**Task prompt:** Please return all lines of the data below containing the string "AppNavigator".

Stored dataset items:
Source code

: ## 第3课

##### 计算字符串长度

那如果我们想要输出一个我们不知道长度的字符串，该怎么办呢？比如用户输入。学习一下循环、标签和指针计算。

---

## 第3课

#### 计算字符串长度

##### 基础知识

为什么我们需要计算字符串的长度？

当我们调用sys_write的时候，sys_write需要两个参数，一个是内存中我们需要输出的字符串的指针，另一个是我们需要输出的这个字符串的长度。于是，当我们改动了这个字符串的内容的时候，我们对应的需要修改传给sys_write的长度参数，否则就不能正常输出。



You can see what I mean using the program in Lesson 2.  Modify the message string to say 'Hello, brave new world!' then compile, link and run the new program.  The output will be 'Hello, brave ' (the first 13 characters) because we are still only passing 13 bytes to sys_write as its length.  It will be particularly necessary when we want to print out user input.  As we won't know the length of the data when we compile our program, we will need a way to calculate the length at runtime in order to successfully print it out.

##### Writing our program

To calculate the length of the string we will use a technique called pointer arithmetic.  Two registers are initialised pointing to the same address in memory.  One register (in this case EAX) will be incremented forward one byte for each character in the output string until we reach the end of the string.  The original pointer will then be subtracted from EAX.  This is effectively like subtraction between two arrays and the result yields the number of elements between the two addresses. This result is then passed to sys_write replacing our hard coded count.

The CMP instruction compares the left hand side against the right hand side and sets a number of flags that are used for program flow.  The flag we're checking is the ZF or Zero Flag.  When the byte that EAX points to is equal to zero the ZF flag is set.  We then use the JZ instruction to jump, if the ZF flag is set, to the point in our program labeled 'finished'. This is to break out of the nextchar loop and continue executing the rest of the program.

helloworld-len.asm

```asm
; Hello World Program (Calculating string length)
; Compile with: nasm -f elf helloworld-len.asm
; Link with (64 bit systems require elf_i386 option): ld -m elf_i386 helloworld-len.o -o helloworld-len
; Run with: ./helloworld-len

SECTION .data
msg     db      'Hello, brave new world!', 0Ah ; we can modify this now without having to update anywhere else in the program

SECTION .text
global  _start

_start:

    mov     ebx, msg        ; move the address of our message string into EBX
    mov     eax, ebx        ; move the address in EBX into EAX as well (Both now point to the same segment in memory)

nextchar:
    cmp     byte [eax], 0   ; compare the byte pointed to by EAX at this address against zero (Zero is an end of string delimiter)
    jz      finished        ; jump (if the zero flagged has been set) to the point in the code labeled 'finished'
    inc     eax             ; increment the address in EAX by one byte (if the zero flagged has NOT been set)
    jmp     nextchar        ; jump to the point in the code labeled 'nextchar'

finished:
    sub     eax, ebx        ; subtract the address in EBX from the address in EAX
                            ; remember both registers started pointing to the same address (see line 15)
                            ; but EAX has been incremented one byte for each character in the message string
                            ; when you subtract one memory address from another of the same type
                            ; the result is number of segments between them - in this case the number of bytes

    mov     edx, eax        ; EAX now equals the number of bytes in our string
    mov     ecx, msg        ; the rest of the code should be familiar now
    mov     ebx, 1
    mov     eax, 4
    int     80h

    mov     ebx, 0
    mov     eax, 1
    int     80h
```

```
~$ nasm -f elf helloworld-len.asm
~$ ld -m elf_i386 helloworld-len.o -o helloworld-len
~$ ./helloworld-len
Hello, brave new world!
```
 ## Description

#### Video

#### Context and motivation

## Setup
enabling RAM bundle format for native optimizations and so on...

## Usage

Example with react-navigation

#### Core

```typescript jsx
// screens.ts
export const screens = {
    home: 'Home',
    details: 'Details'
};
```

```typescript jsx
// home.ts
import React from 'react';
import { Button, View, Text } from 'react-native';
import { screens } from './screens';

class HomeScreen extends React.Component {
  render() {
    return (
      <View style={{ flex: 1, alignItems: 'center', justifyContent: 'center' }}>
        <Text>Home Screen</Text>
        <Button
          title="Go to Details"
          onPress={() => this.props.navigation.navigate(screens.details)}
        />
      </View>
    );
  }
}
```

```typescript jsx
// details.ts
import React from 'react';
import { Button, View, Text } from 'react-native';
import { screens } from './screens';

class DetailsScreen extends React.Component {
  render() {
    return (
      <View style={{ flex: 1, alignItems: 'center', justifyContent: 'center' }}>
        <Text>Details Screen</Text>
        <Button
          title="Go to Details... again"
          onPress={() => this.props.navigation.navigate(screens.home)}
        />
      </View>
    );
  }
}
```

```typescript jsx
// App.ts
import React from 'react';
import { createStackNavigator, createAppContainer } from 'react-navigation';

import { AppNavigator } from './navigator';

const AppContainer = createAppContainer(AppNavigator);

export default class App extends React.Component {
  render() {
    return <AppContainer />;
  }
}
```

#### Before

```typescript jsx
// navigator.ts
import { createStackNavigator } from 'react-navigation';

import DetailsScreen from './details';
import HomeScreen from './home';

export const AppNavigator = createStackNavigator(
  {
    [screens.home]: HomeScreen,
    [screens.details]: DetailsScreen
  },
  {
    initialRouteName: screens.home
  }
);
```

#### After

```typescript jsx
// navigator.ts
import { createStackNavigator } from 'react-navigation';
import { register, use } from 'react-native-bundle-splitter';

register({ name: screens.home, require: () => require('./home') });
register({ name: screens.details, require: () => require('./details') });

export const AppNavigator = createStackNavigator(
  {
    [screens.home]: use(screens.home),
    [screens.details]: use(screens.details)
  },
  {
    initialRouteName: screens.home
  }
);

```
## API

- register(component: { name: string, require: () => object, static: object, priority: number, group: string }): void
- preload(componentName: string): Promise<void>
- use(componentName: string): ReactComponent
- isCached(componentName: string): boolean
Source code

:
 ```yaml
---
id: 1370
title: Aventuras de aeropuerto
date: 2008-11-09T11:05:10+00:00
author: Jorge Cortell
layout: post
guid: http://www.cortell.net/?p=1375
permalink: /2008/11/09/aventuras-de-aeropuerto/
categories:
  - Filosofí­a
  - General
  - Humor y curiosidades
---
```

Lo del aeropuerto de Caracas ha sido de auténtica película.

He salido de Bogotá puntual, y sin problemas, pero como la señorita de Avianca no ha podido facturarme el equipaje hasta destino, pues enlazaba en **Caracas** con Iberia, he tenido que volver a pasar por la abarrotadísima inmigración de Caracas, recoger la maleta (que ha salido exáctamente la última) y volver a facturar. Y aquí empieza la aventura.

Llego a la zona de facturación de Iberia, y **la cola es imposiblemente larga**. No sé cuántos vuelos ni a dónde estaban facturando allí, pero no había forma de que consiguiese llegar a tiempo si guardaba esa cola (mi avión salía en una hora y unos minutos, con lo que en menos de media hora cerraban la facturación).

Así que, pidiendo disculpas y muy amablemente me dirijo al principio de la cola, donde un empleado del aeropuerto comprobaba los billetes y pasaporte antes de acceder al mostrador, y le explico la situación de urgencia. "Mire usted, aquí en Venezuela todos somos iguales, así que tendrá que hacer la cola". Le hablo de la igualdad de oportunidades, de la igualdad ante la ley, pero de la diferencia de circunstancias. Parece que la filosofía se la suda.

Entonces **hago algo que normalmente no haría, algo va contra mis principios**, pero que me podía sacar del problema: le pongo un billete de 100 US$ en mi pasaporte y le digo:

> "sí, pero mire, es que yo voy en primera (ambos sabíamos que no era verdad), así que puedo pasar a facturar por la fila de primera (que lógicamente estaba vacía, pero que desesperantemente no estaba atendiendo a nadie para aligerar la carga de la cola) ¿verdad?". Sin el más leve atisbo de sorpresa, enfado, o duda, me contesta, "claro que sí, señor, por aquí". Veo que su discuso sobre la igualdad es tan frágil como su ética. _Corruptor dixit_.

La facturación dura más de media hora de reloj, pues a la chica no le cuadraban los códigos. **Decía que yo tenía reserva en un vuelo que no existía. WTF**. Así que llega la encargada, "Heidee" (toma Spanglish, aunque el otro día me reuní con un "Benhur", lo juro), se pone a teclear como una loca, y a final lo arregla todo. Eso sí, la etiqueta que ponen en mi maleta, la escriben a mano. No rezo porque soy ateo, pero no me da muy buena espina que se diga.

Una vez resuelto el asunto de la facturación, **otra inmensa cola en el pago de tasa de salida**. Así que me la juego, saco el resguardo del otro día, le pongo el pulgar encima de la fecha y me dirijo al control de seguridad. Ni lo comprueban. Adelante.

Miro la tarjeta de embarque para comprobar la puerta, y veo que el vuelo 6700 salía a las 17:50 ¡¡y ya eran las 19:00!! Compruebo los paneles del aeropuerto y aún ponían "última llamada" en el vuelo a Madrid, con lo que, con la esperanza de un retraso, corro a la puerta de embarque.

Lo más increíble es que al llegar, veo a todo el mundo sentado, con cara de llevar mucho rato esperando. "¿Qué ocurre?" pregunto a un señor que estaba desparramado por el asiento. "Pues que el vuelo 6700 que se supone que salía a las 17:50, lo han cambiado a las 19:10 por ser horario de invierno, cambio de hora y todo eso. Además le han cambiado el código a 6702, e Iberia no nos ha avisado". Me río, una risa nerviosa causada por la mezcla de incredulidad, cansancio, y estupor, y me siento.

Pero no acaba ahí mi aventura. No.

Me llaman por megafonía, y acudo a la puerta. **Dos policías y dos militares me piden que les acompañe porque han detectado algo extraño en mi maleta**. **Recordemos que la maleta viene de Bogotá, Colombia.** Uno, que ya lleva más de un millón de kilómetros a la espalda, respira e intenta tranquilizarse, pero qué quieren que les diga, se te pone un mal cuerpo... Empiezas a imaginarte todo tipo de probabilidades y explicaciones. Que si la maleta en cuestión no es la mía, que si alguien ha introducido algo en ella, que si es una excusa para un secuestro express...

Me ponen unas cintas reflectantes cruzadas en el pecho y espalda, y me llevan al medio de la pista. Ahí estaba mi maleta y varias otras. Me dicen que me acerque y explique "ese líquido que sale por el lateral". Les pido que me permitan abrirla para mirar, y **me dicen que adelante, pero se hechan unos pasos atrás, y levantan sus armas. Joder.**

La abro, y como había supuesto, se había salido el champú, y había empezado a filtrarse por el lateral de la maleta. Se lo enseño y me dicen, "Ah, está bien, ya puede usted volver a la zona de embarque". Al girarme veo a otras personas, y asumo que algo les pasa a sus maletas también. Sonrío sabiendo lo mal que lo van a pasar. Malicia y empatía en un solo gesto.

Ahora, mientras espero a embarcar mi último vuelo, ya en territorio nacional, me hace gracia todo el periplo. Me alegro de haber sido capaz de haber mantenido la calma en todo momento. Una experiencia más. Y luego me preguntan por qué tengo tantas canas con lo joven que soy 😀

**Response box:**
import { AppNavigator } from './navigator';
const AppContainer = createAppContainer(AppNavigator);
export const AppNavigator = createStackNavigator(
export const AppNavigator = createStackNavigator(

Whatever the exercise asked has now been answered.